Из нашей комнаты в ее вела дверь, завешенная огромным шелковым шарфом. С этим шарфом когда-то танцевала Дункан.
Как-то раз, придя из школы, я увидела, что к шарфу, висевшему на двери, приколоты все мои рисунки и длинный лист бумаги с надписью синим карандашом: «Выставка А. Есениной», а ниже, на другом листе, красным карандашом извещалось: «Все продано».
Оказалось, что, пока я была в школе, Сергей нашел все мои рисунки и устроил эту выставку.
Надписи к этой «выставке» у меня сохранились.
Очень много Сергей читал. Он внимательно следил за всеми литературными новинками. На ломберном столике, на тумбочке у нас всегда лежали помимо книг последние номера журналов «Красная новь», «Красная нива», «Прожектор», альманах «Круг».
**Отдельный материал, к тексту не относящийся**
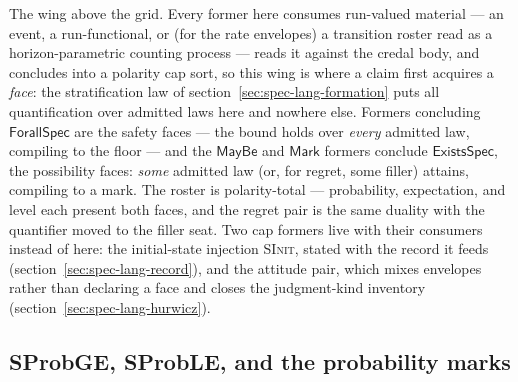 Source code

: The wing above the grid. Every former here consumes run-valued
material --- an event, a run-functional, or (for the rate
envelopes) a transition roster read as a horizon-parametric
counting process --- reads it against the
credal body, and concludes into a polarity cap sort, so this wing is
where a claim first acquires a \emph{face}: the stratification law
of section~\ref{sec:spec-lang-formation} puts all quantification
over admitted laws here and nowhere else. Formers concluding
$\mathsf{ForallSpec}$ are the safety faces --- the bound holds over
\emph{every} admitted law, compiling to the floor --- and the
$\mathsf{MayBe}$ and $\mathsf{Mark}$ formers conclude
$\mathsf{ExistsSpec}$, the possibility faces: \emph{some} admitted
law (or, for regret, some filler) attains, compiling to a mark. The
roster is polarity-total --- probability, expectation, and level
each present both faces, and the regret pair is the same duality
with the quantifier moved to the filler seat. Two cap formers live
with their consumers instead of here: the initial-state injection
\textsc{SInit}, stated with the record it feeds
(section~\ref{sec:spec-lang-record}), and the attitude pair, which
mixes envelopes rather than declaring a face and closes the
judgment-kind inventory (section~\ref{sec:spec-lang-hurwicz}).

\subsection{SProbGE, SProbLE, and the probability marks}
\label{sec:spec-lang-prob}


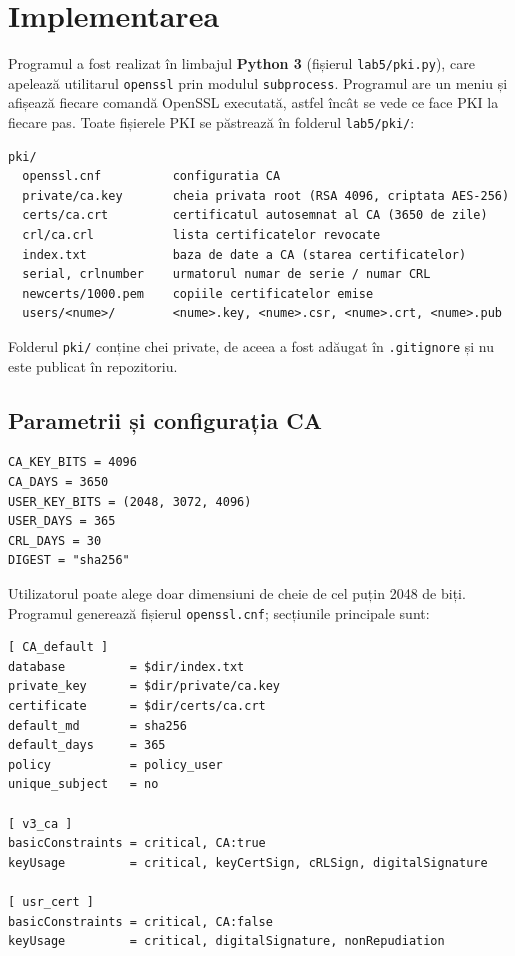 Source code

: \documentclass[12pt,a4paper]{article}
\begin{document}
\section{Implementarea}

Programul a fost realizat în limbajul \textbf{Python 3} (fișierul
\texttt{lab5/pki.py}), care apelează utilitarul \texttt{openssl} prin modulul
\texttt{subprocess}. Programul are un meniu și afișează fiecare comandă OpenSSL
executată, astfel încât se vede ce face PKI la fiecare pas. Toate fișierele PKI
se păstrează în folderul \texttt{lab5/pki/}:

\begin{lstlisting}[style=config, caption={Structura folderului PKI}]
pki/
  openssl.cnf          configuratia CA
  private/ca.key       cheia privata root (RSA 4096, criptata AES-256)
  certs/ca.crt         certificatul autosemnat al CA (3650 de zile)
  crl/ca.crl           lista certificatelor revocate
  index.txt            baza de date a CA (starea certificatelor)
  serial, crlnumber    urmatorul numar de serie / numar CRL
  newcerts/1000.pem    copiile certificatelor emise
  users/<nume>/        <nume>.key, <nume>.csr, <nume>.crt, <nume>.pub
\end{lstlisting}

Folderul \texttt{pki/} conține chei private, de aceea a fost adăugat în
\texttt{.gitignore} și nu este publicat în repozitoriu.

\subsection{Parametrii și configurația CA}

\begin{lstlisting}[caption={Parametrii impuși de sarcină}]
CA_KEY_BITS = 4096
CA_DAYS = 3650
USER_KEY_BITS = (2048, 3072, 4096)
USER_DAYS = 365
CRL_DAYS = 30
DIGEST = "sha256"
\end{lstlisting}

Utilizatorul poate alege doar dimensiuni de cheie de cel puțin 2048 de biți.
Programul generează fișierul \texttt{openssl.cnf}; secțiunile principale sunt:

\begin{lstlisting}[style=config, caption={Fragment din \texttt{openssl.cnf}}]
[ CA_default ]
database         = $dir/index.txt
private_key      = $dir/private/ca.key
certificate      = $dir/certs/ca.crt
default_md       = sha256
default_days     = 365
policy           = policy_user
unique_subject   = no

[ v3_ca ]
basicConstraints = critical, CA:true
keyUsage         = critical, keyCertSign, cRLSign, digitalSignature

[ usr_cert ]
basicConstraints = critical, CA:false
keyUsage         = critical, digitalSignature, nonRepudiation
\end{lstlisting}
\end{document}
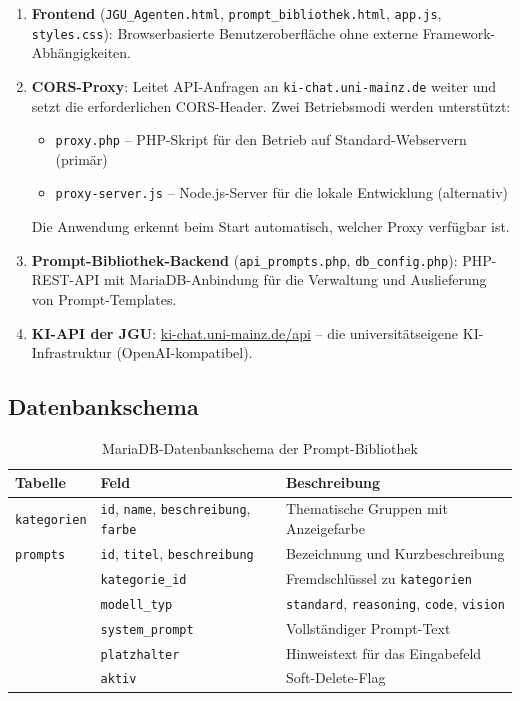 \documentclass[12pt, a4paper]{article}
\begin{document}
\begin{enumerate}[leftmargin=1.5cm]
  \item \textbf{Frontend} (\texttt{JGU\_Agenten.html}, \texttt{prompt\_bibliothek.html}, \texttt{app.js}, \texttt{styles.css}): Browserbasierte Benutzeroberfläche ohne externe Framework-Abhängigkeiten.
  \item \textbf{CORS-Proxy}: Leitet API-Anfragen an \texttt{ki-chat.uni-mainz.de} weiter und setzt die erforderlichen CORS-Header. Zwei Betriebsmodi werden unterstützt:
    \begin{itemize}
      \item \texttt{proxy.php} -- PHP-Skript für den Betrieb auf Standard-Webservern (primär)
      \item \texttt{proxy-server.js} -- Node.js-Server für die lokale Entwicklung (alternativ)
    \end{itemize}
    Die Anwendung erkennt beim Start automatisch, welcher Proxy verfügbar ist.
  \item \textbf{Prompt-Bibliothek-Backend} (\texttt{api\_prompts.php}, \texttt{db\_config.php}): PHP-REST-API mit MariaDB-Anbindung für die Verwaltung und Auslieferung von Prompt-Templates.
  \item \textbf{KI-API der JGU}: \href{https://ki-chat.uni-mainz.de/api}{ki-chat.uni-mainz.de/api} -- die universitätseigene KI-Infrastruktur (OpenAI-kompatibel).
\end{enumerate}

\subsection{Datenbankschema}

\begin{table}[h]
  \centering
  \begin{tabular}{llp{7cm}}
    \toprule
    \textbf{Tabelle} & \textbf{Feld} & \textbf{Beschreibung} \\
    \midrule
    \texttt{kategorien} & \texttt{id}, \texttt{name}, \texttt{beschreibung}, \texttt{farbe} & Thematische Gruppen mit Anzeigefarbe \\
    \addlinespace
    \texttt{prompts} & \texttt{id}, \texttt{titel}, \texttt{beschreibung} & Bezeichnung und Kurzbeschreibung \\
                     & \texttt{kategorie\_id} & Fremdschlüssel zu \texttt{kategorien} \\
                     & \texttt{modell\_typ} & \texttt{standard}, \texttt{reasoning}, \texttt{code}, \texttt{vision} \\
                     & \texttt{system\_prompt} & Vollständiger Prompt-Text \\
                     & \texttt{platzhalter} & Hinweistext für das Eingabefeld \\
                     & \texttt{aktiv} & Soft-Delete-Flag \\
    \bottomrule
  \end{tabular}
  \caption{MariaDB-Datenbankschema der Prompt-Bibliothek}
\end{table}
\end{document}
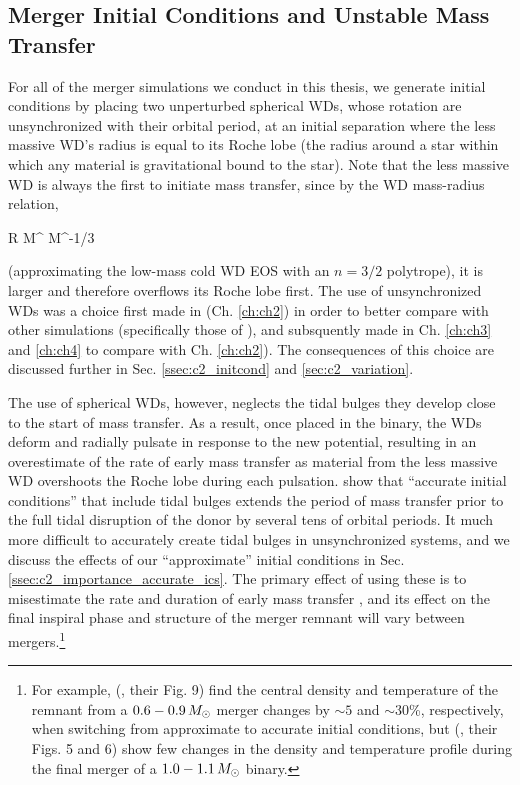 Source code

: 

\subsection{Merger Initial Conditions and Unstable Mass Transfer}
\label{ssec:c1_stable_mass_transfer}

For all of the merger simulations we conduct in this thesis, we generate initial conditions by placing two unperturbed spherical WDs, whose rotation are unsynchronized with their orbital period, at an initial separation where the less massive WD's radius is equal to its Roche lobe (the radius around a star within which any material is gravitational bound to the star).  Note that the less massive WD is always the first to initiate mass transfer, since by the WD mass-radius relation,

\eqbegin
R \propto M^{} \approx M^{-1/3}
\label{eq:c1_massradiusrelation}
\eqend

\noindent (approximating the low-mass cold WD EOS with an $n = 3/2$ polytrope), it is larger and therefore overflows its Roche lobe first.  The use of unsynchronized WDs was a choice first made in \cite{zhu+13} (Ch. \ref{ch:ch2}) in order to better compare with other simulations (specifically those of \citealt{loreig09}), and subsquently made in Ch. \ref{ch:ch3} and \ref{ch:ch4} to compare with Ch. \ref{ch:ch2}).  The consequences of this choice are discussed further in Sec. \ref{ssec:c2_initcond} and \ref{sec:c2_variation}.  

The use of spherical WDs, however, neglects the tidal bulges they develop close to the start of mass transfer.  As a result, once placed in the binary, the WDs deform and radially pulsate in response to the new potential, resulting in an overestimate of the rate of early mass transfer as material from the less massive WD overshoots the Roche lobe during each pulsation.  \cite{dan+11} show that ``accurate initial conditions'' that include tidal bulges extends the period of mass transfer prior to the full tidal disruption of the donor by several tens of orbital periods.  It much more difficult to accurately create tidal bulges in unsynchronized systems, and we discuss the effects of our ``approximate'' initial conditions in Sec. \ref{ssec:c2_importance_accurate_ics}.  The primary effect of using these is to misestimate the rate and duration of early mass transfer \citep{dsou+06, dan+11}, and its effect on the final inspiral phase and structure of the merger remnant will vary between mergers.\footnote{For example, \citeauthor{dan+11} (\citeyear{dan+11}, their Fig. 9) find the central density and temperature of the remnant from a $0.6-0.9\,\Msun$ merger changes by $\sim5$ and $\sim30$\%, respectively, when switching from approximate to accurate initial conditions, but \citeauthor{pakm+12sph} (\citeyear{pakm+12sph}, their Figs. 5 and 6) show few changes in the density and temperature profile during the final merger of a $1.0 - 1.1\,\Msun$ binary.}

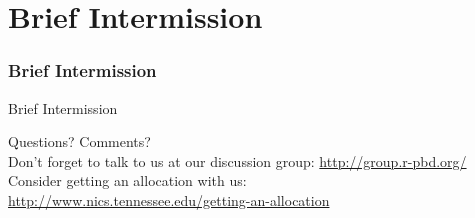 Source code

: \section[Break]{Brief Intermission}
\hidenum
\begin{frame}[noframenumbering]
\frametitle{Brief Intermission}
  \begin{block}{Brief Intermission}
  \begin{center}
     {\Large Questions?  Comments?}\\[.6cm]
     Don't forget to talk to us at our discussion group: \url{http://group.r-pbd.org/}\\[.6cm]
     Consider getting an allocation with us:  \\
     \url{http://www.nics.tennessee.edu/getting-an-allocation}
  \end{center}
  \end{block}
\end{frame}
\shownum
Иногда к нему приходили начинающие поэты, и он охотно и живо подолгу с ними разговаривал.
Были у нас и трудные дни. То случалось в пору, когда Сергей встречался со своими «друзьями». Катя и Галя всячески старались оградить Сергея от них и в дом их не пускали, но они разыскивали Сергея в издательствах, в редакциях, и, как правило, такие встречи оканчивались выпивками.
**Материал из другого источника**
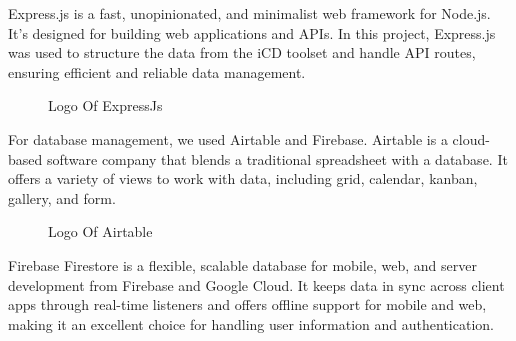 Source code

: Express.js is a fast, unopinionated, and minimalist web framework for Node.js. It's designed for building web applications and APIs. In this project, Express.js was used to structure the data from the iCD toolset and handle API routes, ensuring efficient and reliable data management.

\begin{figure}[H]
    \centering
    \caption{  Logo Of ExpressJs }
    \label{fig: ExpressJS_Logo}
\end{figure}

\newpage
For database management, we used  {\color{purple}Airtable} and  {\color{purple}Firebase}. Airtable is a cloud-based software company that blends a traditional spreadsheet with a database. It offers a variety of views to work with data, including grid, calendar, kanban, gallery, and form. 

\begin{figure}[H]
    \centering
    \caption{  Logo Of Airtable }
    \label{fig: Airtable_Logo}
\end{figure}

Firebase Firestore is a flexible, scalable database for mobile, web, and server development from Firebase and Google Cloud. It keeps data in sync across client apps through real-time listeners and offers offline support for mobile and web, making it an excellent choice for handling user information and authentication.

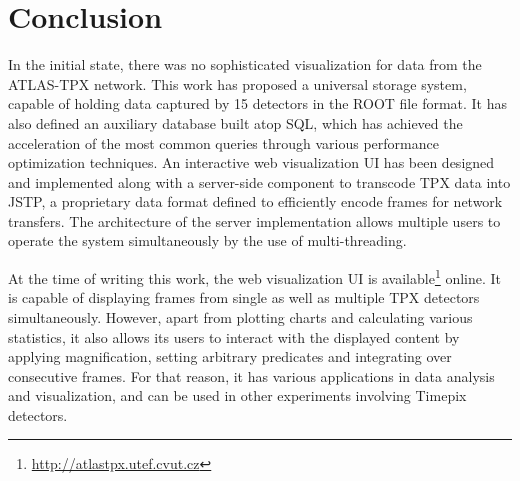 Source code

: \chapter{Conclusion}

In the initial state, there was no sophisticated visualization for data from the ATLAS-TPX network. This work has proposed a universal storage system, capable of holding data captured by 15 detectors in the ROOT file format. It has also defined an auxiliary database built atop SQL, which has achieved the acceleration of the most common queries through various performance optimization techniques. An interactive web visualization UI has been designed and implemented along with a server-side component to transcode TPX data into JSTP, a proprietary data format defined to efficiently encode frames for network transfers. The architecture of the server implementation allows multiple users to operate the system simultaneously by the use of multi-threading.

At the time of writing this work, the web visualization UI is available\footnote{\url{http://atlastpx.utef.cvut.cz}} online. It is capable of displaying frames from single as well as multiple TPX detectors simultaneously. However, apart from plotting charts and calculating various statistics, it also allows its users to interact with the displayed content by applying magnification, setting arbitrary predicates and integrating over consecutive frames. For that reason, it has various applications in data analysis and visualization, and can be used in other experiments involving Timepix detectors.

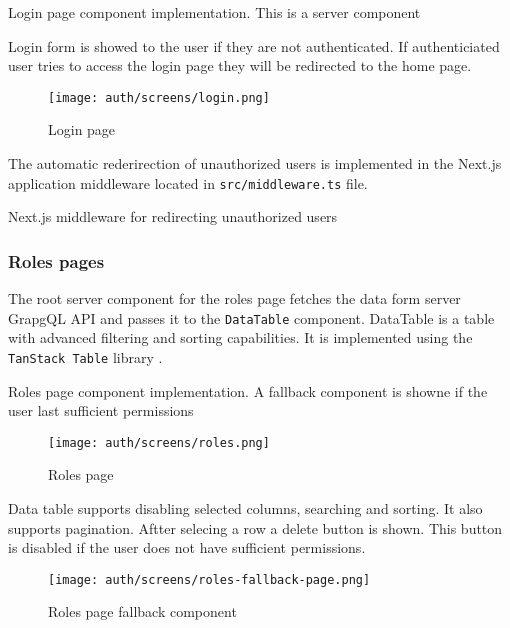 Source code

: \documentclass[../main.tex]{subfiles}
\begin{document}
\begin{listing}[H]
  \caption{Login page component implementation. This is a server component}
\end{listing}

Login form is showed to the user if they are not authenticated.
If authenticiated user tries to access the login page they will be redirected to the home page.

\begin{figure}[H]
  \centering
  \texttt{[image: auth/screens/login.png]}
  \caption{Login page}
\end{figure}

The automatic rederirection of unauthorized users is implemented in the Next.js application middleware located in \texttt{src/middleware.ts} file.

\begin{listing}[H]
  \caption{Next.js middleware for redirecting unauthorized users}
\end{listing}

\subsubsection{Roles pages}

The root server component for the roles page fetches the data form server GrapgQL API and passes it to the \texttt{DataTable} component.
DataTable is a table with advanced filtering and sorting capabilities. It is implemented using the \texttt{TanStack Table} library \cite{tanstack-table}.

\begin{listing}[H]
  \caption{Roles page component implementation. A fallback component is showne if the user last sufficient permissions}
\end{listing}

\begin{figure}[H]
  \centering
  \texttt{[image: auth/screens/roles.png]}
  \caption{Roles page}
\end{figure}

Data table supports disabling selected columns, searching and sorting. It also supports pagination.
Aftter selecing a row a delete button is shown. This button is disabled if the user does not have sufficient permissions.

\begin{figure}[H]
  \centering
  \texttt{[image: auth/screens/roles-fallback-page.png]}
  \caption{Roles page fallback component}
\end{figure}
\end{document}
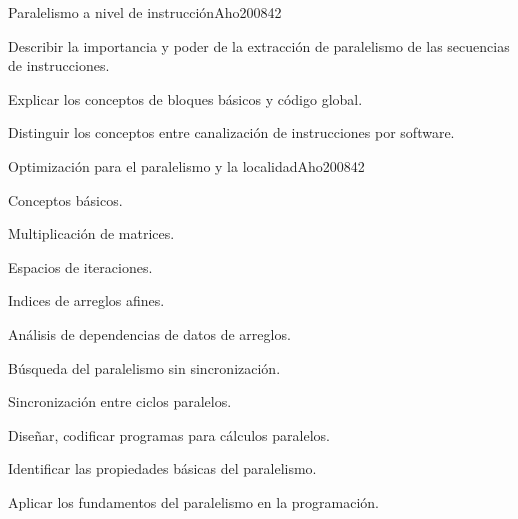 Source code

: \begin{syllabus}
\begin{unit}{Paralelismo a nivel de instrucción}{Aho2008}{4}{2}
  \begin{learningoutcomes}
     \item Describir la importancia y poder de la extracción de paralelismo de las secuencias de instrucciones.
     \item Explicar los conceptos de bloques básicos y código global.
     \item Distinguir los conceptos entre canalización de instrucciones por software.
  \end{learningoutcomes}
\end{unit}

\begin{unit}{Optimización para el paralelismo y la localidad}{Aho2008}{4}{2}
  \begin{topics}
     \item Conceptos básicos.
     \item Multiplicación de matrices.
     \item Espacios de iteraciones.
     \item Indices de arreglos afines.
     \item Análisis de dependencias de datos de arreglos.
     \item Búsqueda del paralelismo sin sincronización.
     \item Sincronización entre ciclos paralelos.
  \end{topics}

  \begin{learningoutcomes}
     \item Diseñar, codificar programas para cálculos paralelos.
     \item Identificar las propiedades básicas del paralelismo.
     \item Aplicar los fundamentos del paralelismo en la programación.
  \end{learningoutcomes}
\end{unit}



\begin{coursebibliography}
\end{coursebibliography}

\end{syllabus}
В середине июня 1925 года Сергей женился на Софье Андреевне Толстой-Сухотиной – внучке Льва Николаевича Толстого – и переехал к ней на квартиру в Померанцевом переулке.
С переездом Сергея к Софье Андреевне сразу же резко изменилась окружающая его обстановка. После квартиры в Брюсовском переулке здесь ему было неуютно и нерадостно.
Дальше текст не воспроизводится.